RECORD SET ->

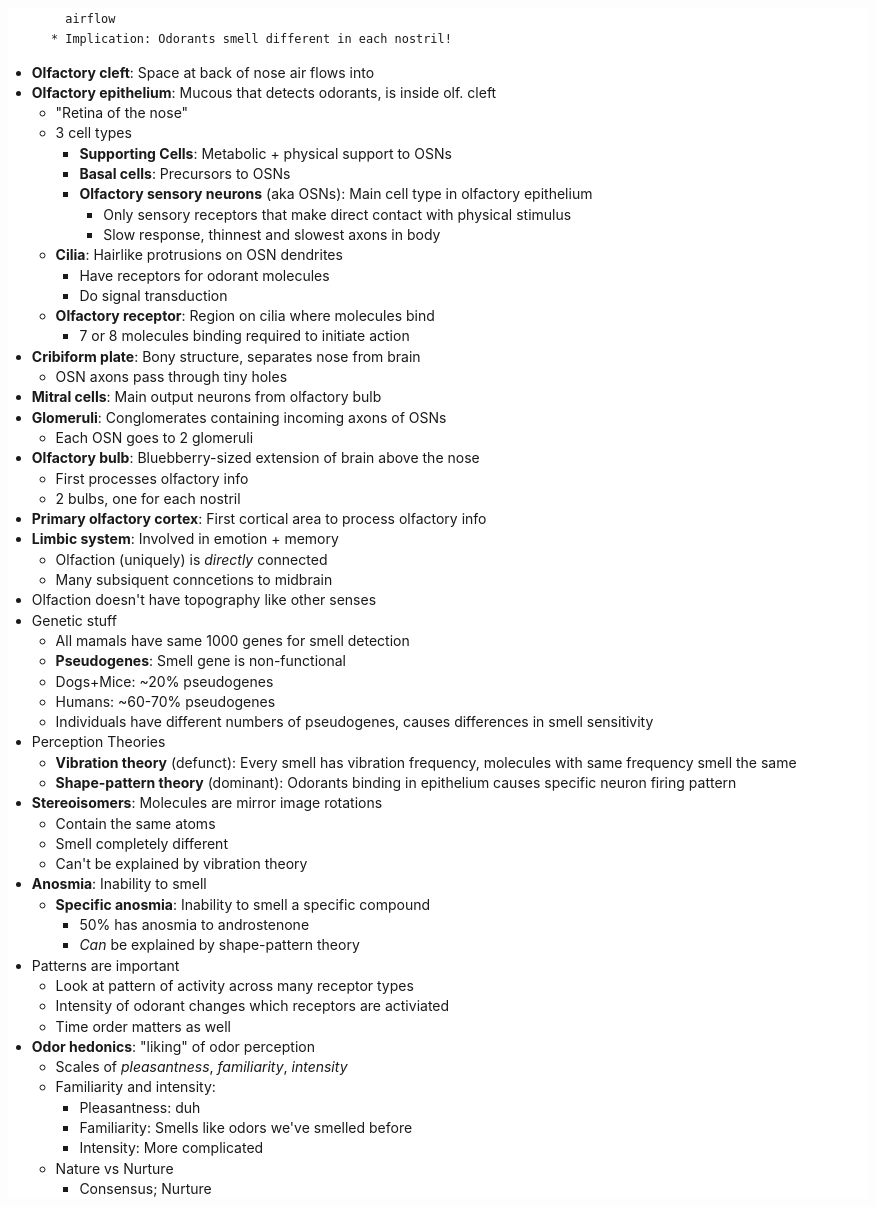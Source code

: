             airflow
          * Implication: Odorants smell different in each nostril!

 * **Olfactory cleft**: Space at back of nose air flows into
 * **Olfactory epithelium**: Mucous that detects odorants, is inside olf. cleft
    * "Retina of the nose"
    * 3 cell types
       * **Supporting Cells**: Metabolic + physical support to OSNs
       * **Basal cells**: Precursors to OSNs
       * **Olfactory sensory neurons** (aka OSNs): Main cell type in olfactory
         epithelium
          * Only sensory receptors that make direct contact with physical
            stimulus
          * Slow response, thinnest and slowest axons in body
    * **Cilia**: Hairlike protrusions on OSN dendrites
       * Have receptors for odorant molecules
       * Do signal transduction
    * **Olfactory receptor**: Region on cilia where molecules bind
       * 7 or 8 molecules binding required to initiate action
 * **Cribiform plate**: Bony structure, separates nose from brain
    * OSN axons pass through tiny holes
 * **Mitral cells**: Main output neurons from olfactory bulb
 * **Glomeruli**: Conglomerates containing incoming axons of OSNs
    * Each OSN goes to 2 glomeruli
 * **Olfactory bulb**: Bluebberry-sized extension of brain above the nose
    * First processes olfactory info
    * 2 bulbs, one for each nostril
 * **Primary olfactory cortex**: First cortical area to process olfactory info
 * **Limbic system**: Involved in emotion + memory
    * Olfaction (uniquely) is _directly_ connected
    * Many subsiquent conncetions to midbrain
 * Olfaction doesn't have topography like other senses
 * Genetic stuff
    * All mamals have same 1000 genes for smell detection
    * **Pseudogenes**: Smell gene is non-functional
    * Dogs+Mice: ~20% pseudogenes
    * Humans: ~60-70% pseudogenes
    * Individuals have different numbers of pseudogenes, causes differences in
      smell sensitivity
 * Perception Theories
    * **Vibration theory** (defunct): Every smell has vibration frequency,
      molecules with same frequency smell the same
    * **Shape-pattern theory** (dominant): Odorants binding in epithelium
      causes specific neuron firing pattern
 * **Stereoisomers**: Molecules are mirror image rotations
    * Contain the same atoms
    * Smell completely different
    * Can't be explained by vibration theory
 * **Anosmia**: Inability to smell
    * **Specific anosmia**: Inability to smell a specific compound
       * 50% has anosmia to androstenone
       * _Can_ be explained by shape-pattern theory
 * Patterns are important
    * Look at pattern of activity across many receptor types
    * Intensity of odorant changes which receptors are activiated
    * Time order matters as well
 * **Odor hedonics**: "liking" of odor perception
    * Scales of _pleasantness_, _familiarity_, _intensity_
    * Familiarity and intensity:
       * Pleasantness: duh
       * Familiarity: Smells like odors we've smelled before
       * Intensity: More complicated
    * Nature vs Nurture
       * Consensus; Nurture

WHAT TO PRODUCE -> Lines holding the string "frequency": find them in the listing above and copy each one.

SOLUTION TO THIS PROBLEM ->
    * **Vibration theory** (defunct): Every smell has vibration frequency,
      molecules with same frequency smell the same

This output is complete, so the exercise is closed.